Overview
The VLM (Vision Language Model) module enables on-device multimodal inference — feed an image and a text prompt to get descriptions, answers, or analysis. VLM runs entirely on the device using llama.cpp with no data leaving the phone.
Package Imports
import com.runanywhere.sdk.public.RunAnywhere
import com.runanywhere.sdk.public.extensions.VLM.VLMGenerationOptions
import com.runanywhere.sdk.public.extensions.VLM.VLMImage
import com.runanywhere.sdk.public.extensions.cancelVLMGeneration
import com.runanywhere.sdk.public.extensions.processImageStream
Model registration types come from the core SDK:
import com.runanywhere.sdk.public.ModelFileDescriptor
import com.runanywhere.sdk.public.InferenceFramework
import com.runanywhere.sdk.public.ModelCategory
Basic Usage
val image = VLMImage.fromFilePath("/data/user/0/com.example/cache/photo.jpg")

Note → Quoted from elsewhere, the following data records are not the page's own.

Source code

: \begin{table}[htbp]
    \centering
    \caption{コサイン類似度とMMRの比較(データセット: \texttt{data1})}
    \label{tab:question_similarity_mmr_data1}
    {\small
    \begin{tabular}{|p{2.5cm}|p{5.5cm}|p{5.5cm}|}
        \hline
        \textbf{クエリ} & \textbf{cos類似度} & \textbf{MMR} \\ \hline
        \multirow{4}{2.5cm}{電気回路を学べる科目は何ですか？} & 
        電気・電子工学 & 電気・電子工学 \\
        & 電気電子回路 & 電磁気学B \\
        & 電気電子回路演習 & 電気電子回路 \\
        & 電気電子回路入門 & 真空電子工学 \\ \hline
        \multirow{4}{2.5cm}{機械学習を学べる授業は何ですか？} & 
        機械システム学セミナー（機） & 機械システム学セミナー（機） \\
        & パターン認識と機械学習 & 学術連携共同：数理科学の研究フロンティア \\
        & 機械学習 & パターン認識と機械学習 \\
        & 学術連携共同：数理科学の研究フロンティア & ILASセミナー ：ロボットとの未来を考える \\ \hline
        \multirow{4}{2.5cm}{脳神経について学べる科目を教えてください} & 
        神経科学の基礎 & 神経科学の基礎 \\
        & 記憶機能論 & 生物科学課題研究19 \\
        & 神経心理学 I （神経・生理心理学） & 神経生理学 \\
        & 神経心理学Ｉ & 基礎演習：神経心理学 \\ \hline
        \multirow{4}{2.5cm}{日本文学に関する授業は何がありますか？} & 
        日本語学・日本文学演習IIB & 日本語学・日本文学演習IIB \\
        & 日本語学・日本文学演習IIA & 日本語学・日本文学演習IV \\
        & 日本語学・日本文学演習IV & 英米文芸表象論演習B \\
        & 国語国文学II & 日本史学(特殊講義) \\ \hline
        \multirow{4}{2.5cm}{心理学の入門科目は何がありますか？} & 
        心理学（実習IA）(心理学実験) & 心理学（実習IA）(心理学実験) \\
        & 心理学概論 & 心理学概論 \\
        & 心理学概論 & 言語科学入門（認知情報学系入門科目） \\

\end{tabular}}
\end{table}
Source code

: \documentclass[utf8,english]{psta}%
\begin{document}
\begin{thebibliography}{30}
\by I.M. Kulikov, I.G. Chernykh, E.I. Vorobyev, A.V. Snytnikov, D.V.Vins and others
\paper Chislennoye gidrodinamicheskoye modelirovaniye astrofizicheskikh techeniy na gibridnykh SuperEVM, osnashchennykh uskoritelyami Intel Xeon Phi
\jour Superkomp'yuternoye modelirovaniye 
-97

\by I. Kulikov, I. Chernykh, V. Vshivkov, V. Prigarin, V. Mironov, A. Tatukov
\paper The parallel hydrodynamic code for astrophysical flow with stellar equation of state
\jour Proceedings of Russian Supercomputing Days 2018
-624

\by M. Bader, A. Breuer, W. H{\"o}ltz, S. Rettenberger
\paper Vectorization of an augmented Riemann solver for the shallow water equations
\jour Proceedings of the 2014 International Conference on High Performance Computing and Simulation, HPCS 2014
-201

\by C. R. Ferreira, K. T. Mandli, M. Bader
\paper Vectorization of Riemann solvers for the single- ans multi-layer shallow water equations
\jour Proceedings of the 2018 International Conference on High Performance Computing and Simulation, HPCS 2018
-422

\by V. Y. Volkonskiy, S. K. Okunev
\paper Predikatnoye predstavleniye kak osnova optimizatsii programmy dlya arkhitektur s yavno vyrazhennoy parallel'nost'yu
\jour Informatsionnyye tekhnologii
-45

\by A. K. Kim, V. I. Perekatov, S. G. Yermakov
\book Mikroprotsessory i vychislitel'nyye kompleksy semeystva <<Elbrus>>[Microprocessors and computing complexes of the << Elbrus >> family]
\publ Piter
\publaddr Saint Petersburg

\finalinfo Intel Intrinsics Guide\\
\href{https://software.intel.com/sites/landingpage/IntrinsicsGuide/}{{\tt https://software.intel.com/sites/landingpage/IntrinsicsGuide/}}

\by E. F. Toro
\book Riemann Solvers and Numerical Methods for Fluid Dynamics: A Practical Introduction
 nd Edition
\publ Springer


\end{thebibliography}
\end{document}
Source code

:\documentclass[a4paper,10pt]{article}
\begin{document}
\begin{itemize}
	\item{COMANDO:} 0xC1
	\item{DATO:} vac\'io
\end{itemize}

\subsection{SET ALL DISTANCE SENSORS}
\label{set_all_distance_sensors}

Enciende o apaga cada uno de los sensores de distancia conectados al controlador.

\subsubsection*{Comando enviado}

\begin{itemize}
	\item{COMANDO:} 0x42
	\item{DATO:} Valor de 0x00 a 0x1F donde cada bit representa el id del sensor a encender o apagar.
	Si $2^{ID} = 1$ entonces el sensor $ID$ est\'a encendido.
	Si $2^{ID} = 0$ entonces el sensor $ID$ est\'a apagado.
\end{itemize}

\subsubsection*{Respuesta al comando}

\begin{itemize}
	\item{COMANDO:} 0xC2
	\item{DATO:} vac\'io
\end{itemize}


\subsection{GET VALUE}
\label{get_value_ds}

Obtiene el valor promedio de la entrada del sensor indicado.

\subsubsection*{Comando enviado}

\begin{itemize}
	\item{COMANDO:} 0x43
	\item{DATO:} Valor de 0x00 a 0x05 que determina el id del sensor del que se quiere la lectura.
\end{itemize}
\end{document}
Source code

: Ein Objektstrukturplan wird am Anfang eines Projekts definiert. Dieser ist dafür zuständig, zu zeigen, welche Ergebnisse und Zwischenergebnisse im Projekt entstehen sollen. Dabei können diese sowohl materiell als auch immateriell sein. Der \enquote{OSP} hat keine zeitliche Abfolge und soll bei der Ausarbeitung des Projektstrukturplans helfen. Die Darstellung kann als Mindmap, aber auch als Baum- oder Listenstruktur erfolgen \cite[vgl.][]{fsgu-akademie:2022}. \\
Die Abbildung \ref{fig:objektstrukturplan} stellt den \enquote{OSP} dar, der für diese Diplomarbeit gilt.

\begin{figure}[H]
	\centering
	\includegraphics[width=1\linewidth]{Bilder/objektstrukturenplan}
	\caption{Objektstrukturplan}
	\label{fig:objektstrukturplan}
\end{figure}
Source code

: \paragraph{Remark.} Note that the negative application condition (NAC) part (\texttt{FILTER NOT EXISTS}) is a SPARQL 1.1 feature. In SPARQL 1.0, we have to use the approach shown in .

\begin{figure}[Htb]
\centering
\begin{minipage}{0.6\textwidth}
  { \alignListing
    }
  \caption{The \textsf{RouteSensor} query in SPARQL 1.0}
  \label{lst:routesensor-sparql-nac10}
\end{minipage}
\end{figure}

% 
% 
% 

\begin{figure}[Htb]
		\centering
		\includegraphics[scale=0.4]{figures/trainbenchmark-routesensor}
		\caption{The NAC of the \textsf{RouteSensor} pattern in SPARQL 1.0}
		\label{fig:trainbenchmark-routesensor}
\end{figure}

val options = VLMGenerationOptions(maxTokens = 300)
var description = ""
RunAnywhere.processImageStream(image, "Describe this image.", options)
.collect { token ->
description += token
updateUI(description)
}
processImageStream returns a Flow<String> where each emission is a single token, enabling real-time streaming display.
Model Setup
Register a VLM Model
VLM models require two files: the main model GGUF and a multimodal projector (mmproj) GGUF. Register them using registerMultiFileModel:
RunAnywhere.registerMultiFileModel(
id = "smolvlm-256m-instruct",
name = "SmolVLM 256M Instruct",
files = listOf(
ModelFileDescriptor(
url = "https://huggingface.co/ggml-org/SmolVLM-256M-Instruct-GGUF/resolve/main/SmolVLM-256M-Instruct-Q8_0.gguf",
filename = "SmolVLM-256M-Instruct-Q8_0.gguf"
),
ModelFileDescriptor(
url = "https://huggingface.co/ggml-org/SmolVLM-256M-Instruct-GGUF/resolve/main/mmproj-SmolVLM-256M-Instruct-f16.gguf",
filename = "mmproj-SmolVLM-256M-Instruct-f16.gguf"
),
),
framework = InferenceFramework.LLAMA_CPP,
modality = ModelCategory.MULTIMODAL,
memoryRequirement = 365_000_000L
)
Load and Unload
RunAnywhere.loadVLMModel("smolvlm-256m-instruct")
// Check model state
if (RunAnywhere.isVLMModelLoaded) {
// Ready for inference
}
// Unload when done
try {
RunAnywhere.unloadVLMModel()
} catch (e: Exception) {
// Safe to ignore — model may already be unloaded
}
unloadVLMModel() can throw if the model is not currently loaded. Always wrap it in a try/catch
block.
API Reference
VLMImage
| Factory Method | Parameters | Description |
|---|
VLMImage.fromFilePath(path) | path: String | Creates a VLM image from an on-disk file path |
VLMImage.fromFilePath() requires a file system path, not a content URI. If you’re using
Android’s photo picker or ACTION_OPEN_DOCUMENT, you must first copy the image to a temporary
file. See the image picker example below.
VLMGenerationOptions
data class VLMGenerationOptions(
val maxTokens: Int = 512
)
| Parameter | Type | Default | Description |
|---|
maxTokens | Int | 512 | Maximum number of tokens to generate |
processImageStream
fun RunAnywhere.processImageStream(
image: VLMImage,
prompt: String,
options: VLMGenerationOptions
): Flow<String>
Returns a Flow<String> that emits one token at a time. Collect the flow to build up the full response incrementally.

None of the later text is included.